Items listed in a dataset:
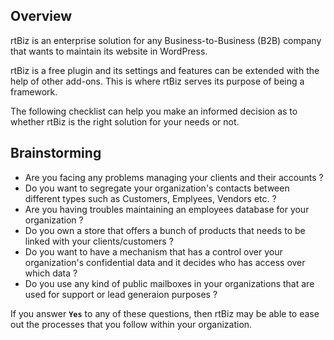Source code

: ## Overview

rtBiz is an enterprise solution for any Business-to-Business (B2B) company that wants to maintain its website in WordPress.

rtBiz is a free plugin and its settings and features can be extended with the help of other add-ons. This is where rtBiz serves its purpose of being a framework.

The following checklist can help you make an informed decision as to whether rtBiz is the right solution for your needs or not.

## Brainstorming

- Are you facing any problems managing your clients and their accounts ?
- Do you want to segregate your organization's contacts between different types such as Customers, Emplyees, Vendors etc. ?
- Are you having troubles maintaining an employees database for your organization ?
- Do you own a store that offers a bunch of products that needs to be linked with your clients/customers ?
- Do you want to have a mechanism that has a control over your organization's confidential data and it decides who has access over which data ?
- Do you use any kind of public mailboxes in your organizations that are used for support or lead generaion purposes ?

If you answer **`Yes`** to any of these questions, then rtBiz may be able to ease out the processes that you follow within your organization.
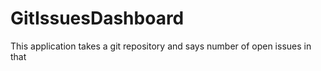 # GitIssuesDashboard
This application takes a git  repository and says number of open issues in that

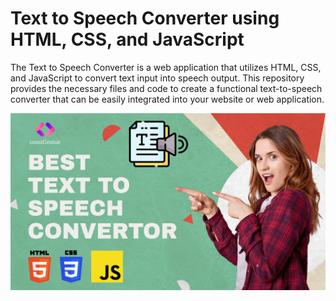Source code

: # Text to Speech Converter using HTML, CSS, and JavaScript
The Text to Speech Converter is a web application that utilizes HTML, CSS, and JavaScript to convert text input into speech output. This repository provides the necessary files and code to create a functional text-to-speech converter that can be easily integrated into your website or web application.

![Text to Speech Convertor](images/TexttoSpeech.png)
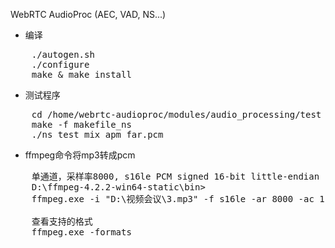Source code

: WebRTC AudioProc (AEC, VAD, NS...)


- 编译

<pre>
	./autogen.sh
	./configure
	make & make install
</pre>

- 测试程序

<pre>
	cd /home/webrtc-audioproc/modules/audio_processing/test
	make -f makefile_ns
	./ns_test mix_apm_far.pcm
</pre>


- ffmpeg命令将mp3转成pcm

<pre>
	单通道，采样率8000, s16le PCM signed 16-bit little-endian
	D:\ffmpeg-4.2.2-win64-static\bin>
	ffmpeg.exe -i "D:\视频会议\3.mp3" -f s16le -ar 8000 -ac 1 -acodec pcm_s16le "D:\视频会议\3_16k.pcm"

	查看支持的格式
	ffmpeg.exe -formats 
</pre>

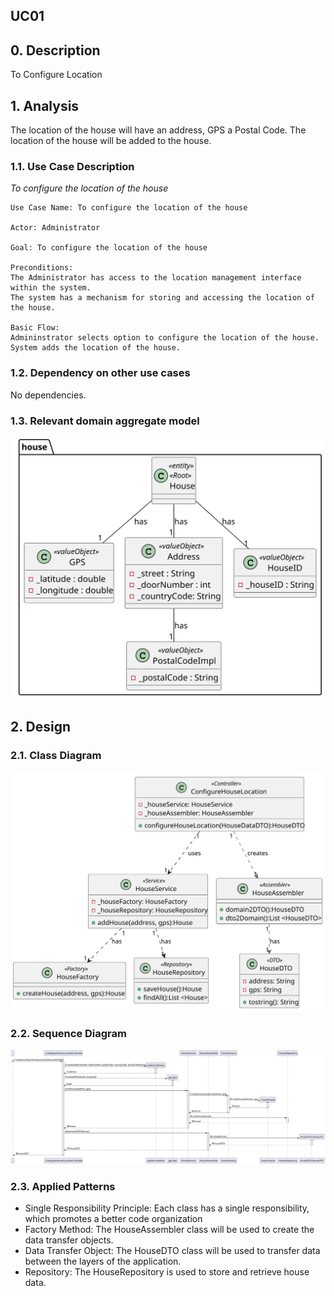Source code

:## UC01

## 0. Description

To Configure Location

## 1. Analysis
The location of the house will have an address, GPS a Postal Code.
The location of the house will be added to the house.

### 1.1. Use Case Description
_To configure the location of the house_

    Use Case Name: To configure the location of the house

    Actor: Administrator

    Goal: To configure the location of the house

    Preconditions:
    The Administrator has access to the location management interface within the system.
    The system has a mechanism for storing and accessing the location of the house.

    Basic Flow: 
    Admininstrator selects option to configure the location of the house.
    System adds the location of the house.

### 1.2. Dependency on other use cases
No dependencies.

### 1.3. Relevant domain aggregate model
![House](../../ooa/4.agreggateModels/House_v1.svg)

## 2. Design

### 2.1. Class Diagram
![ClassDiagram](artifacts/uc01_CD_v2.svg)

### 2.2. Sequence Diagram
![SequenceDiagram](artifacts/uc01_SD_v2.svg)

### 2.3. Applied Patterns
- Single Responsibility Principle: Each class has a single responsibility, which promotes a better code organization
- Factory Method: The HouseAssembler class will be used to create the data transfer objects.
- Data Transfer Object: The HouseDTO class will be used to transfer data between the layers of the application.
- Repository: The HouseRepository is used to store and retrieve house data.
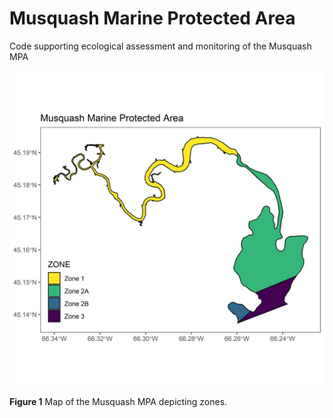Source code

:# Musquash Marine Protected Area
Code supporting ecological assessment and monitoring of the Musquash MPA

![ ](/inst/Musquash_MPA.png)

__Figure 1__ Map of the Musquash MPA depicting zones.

--

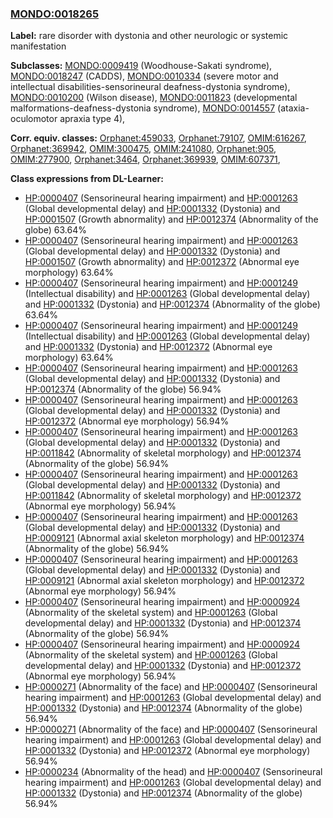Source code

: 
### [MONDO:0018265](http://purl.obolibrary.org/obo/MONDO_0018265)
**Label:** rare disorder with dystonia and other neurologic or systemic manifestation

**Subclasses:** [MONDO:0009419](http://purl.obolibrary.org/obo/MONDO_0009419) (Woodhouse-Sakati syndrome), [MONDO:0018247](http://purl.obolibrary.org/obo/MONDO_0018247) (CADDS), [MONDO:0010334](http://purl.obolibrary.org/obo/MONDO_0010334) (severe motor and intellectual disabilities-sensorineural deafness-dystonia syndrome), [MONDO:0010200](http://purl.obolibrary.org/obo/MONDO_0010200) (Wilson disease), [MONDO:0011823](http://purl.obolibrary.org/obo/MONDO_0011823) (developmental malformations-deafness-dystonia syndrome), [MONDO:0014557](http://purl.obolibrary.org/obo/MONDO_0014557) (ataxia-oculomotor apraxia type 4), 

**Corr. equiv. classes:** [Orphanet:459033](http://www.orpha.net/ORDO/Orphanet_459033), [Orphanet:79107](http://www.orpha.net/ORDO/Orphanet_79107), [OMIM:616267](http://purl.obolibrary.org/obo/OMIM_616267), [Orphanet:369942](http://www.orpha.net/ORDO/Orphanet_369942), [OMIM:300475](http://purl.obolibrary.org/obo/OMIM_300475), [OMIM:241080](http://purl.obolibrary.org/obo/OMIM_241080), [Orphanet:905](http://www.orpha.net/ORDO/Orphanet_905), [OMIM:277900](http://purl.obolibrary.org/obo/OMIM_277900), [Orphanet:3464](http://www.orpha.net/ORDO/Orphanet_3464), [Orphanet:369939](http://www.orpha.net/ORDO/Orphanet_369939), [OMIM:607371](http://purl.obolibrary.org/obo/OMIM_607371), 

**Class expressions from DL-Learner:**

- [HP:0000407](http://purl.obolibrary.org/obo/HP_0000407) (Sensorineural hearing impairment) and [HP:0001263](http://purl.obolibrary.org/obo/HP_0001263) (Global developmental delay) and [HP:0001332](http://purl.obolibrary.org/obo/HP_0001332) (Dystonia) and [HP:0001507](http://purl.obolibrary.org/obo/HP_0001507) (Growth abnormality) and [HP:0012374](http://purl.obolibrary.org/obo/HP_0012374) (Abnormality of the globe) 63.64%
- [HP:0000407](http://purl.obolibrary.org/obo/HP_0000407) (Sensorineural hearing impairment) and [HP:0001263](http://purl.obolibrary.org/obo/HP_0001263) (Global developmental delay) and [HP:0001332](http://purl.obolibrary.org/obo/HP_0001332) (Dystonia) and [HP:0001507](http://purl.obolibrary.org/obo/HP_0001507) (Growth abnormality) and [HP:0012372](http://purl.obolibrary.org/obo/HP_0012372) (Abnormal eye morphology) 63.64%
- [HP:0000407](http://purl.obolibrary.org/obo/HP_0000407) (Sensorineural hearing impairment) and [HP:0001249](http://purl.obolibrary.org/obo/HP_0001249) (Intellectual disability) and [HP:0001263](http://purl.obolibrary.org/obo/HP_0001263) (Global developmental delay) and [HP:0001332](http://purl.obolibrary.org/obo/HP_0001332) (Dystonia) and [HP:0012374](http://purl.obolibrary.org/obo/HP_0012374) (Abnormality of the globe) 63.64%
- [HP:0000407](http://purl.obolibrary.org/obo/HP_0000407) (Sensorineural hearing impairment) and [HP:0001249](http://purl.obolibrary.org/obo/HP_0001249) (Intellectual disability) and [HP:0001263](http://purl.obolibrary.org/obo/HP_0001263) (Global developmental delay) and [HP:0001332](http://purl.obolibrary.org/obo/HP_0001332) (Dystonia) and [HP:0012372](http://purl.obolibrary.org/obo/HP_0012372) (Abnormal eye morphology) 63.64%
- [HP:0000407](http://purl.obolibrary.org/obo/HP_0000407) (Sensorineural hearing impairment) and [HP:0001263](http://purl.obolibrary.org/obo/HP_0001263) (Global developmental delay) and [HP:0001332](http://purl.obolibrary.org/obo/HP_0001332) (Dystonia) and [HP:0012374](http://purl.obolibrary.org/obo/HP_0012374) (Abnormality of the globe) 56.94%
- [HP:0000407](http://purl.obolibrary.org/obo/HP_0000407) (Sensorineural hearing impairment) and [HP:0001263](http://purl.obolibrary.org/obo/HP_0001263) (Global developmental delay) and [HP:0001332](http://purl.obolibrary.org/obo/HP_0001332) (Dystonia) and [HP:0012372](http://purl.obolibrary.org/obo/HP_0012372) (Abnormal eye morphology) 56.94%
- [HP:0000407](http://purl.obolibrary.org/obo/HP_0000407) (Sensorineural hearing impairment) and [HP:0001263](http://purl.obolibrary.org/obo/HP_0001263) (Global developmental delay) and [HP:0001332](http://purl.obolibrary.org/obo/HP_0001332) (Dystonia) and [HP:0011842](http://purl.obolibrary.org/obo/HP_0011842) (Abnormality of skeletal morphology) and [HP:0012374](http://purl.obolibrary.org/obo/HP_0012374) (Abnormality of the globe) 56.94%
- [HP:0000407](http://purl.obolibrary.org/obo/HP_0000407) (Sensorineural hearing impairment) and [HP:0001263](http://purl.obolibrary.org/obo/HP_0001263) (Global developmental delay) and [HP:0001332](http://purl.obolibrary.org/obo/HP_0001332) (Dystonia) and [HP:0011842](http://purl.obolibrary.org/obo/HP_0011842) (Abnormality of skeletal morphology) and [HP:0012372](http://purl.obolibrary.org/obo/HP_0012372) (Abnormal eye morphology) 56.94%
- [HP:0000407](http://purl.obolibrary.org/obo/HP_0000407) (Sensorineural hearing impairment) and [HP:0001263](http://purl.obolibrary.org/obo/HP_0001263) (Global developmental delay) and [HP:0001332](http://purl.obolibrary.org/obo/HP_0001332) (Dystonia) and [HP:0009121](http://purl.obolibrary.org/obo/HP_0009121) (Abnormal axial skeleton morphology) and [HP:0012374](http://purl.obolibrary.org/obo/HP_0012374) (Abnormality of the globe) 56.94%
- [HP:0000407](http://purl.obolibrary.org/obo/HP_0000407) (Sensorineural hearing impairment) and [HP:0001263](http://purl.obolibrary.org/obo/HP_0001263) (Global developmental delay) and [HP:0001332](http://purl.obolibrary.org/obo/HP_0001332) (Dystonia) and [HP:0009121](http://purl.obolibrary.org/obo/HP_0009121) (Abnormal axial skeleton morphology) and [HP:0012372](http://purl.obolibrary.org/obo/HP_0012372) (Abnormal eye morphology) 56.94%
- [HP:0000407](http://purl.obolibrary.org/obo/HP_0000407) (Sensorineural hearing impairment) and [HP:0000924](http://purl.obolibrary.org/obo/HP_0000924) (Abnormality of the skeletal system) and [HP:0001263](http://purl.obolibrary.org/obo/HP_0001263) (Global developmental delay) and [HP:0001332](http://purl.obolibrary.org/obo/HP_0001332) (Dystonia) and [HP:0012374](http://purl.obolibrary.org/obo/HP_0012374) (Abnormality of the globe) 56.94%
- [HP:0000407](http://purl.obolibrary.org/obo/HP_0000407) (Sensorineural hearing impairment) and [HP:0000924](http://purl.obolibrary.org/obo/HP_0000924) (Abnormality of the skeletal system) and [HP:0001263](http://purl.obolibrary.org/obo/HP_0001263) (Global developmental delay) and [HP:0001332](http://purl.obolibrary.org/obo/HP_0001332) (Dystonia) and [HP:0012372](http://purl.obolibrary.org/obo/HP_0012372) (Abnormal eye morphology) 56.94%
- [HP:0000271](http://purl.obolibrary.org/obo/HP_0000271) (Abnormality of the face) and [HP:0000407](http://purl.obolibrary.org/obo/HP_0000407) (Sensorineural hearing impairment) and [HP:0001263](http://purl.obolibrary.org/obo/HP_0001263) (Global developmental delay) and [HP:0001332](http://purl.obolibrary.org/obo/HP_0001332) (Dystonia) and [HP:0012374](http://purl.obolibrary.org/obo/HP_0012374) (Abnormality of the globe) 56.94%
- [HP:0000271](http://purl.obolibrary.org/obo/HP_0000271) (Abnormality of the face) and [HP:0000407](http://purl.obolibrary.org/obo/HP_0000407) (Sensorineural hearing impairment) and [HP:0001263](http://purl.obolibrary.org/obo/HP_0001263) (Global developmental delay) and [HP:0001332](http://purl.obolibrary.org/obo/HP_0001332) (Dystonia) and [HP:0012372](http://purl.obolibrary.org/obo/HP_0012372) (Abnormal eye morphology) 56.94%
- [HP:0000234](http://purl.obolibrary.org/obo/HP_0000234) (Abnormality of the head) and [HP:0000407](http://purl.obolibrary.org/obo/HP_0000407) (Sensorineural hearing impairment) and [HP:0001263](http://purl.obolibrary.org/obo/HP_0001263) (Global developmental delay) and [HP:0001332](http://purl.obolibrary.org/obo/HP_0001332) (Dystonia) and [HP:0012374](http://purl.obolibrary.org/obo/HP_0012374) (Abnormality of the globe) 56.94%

**Task prompt:** In the entries above, which lines hold the string "skeleton"? Report all of them.

**Answer space:**
- [HP:0000407](http://purl.obolibrary.org/obo/HP_0000407) (Sensorineural hearing impairment) and [HP:0001263](http://purl.obolibrary.org/obo/HP_0001263) (Global developmental delay) and [HP:0001332](http://purl.obolibrary.org/obo/HP_0001332) (Dystonia) and [HP:0009121](http://purl.obolibrary.org/obo/HP_0009121) (Abnormal axial skeleton morphology) and [HP:0012374](http://purl.obolibrary.org/obo/HP_0012374) (Abnormality of the globe) 56.94%
- [HP:0000407](http://purl.obolibrary.org/obo/HP_0000407) (Sensorineural hearing impairment) and [HP:0001263](http://purl.obolibrary.org/obo/HP_0001263) (Global developmental delay) and [HP:0001332](http://purl.obolibrary.org/obo/HP_0001332) (Dystonia) and [HP:0009121](http://purl.obolibrary.org/obo/HP_0009121) (Abnormal axial skeleton morphology) and [HP:0012372](http://purl.obolibrary.org/obo/HP_0012372) (Abnormal eye morphology) 56.94%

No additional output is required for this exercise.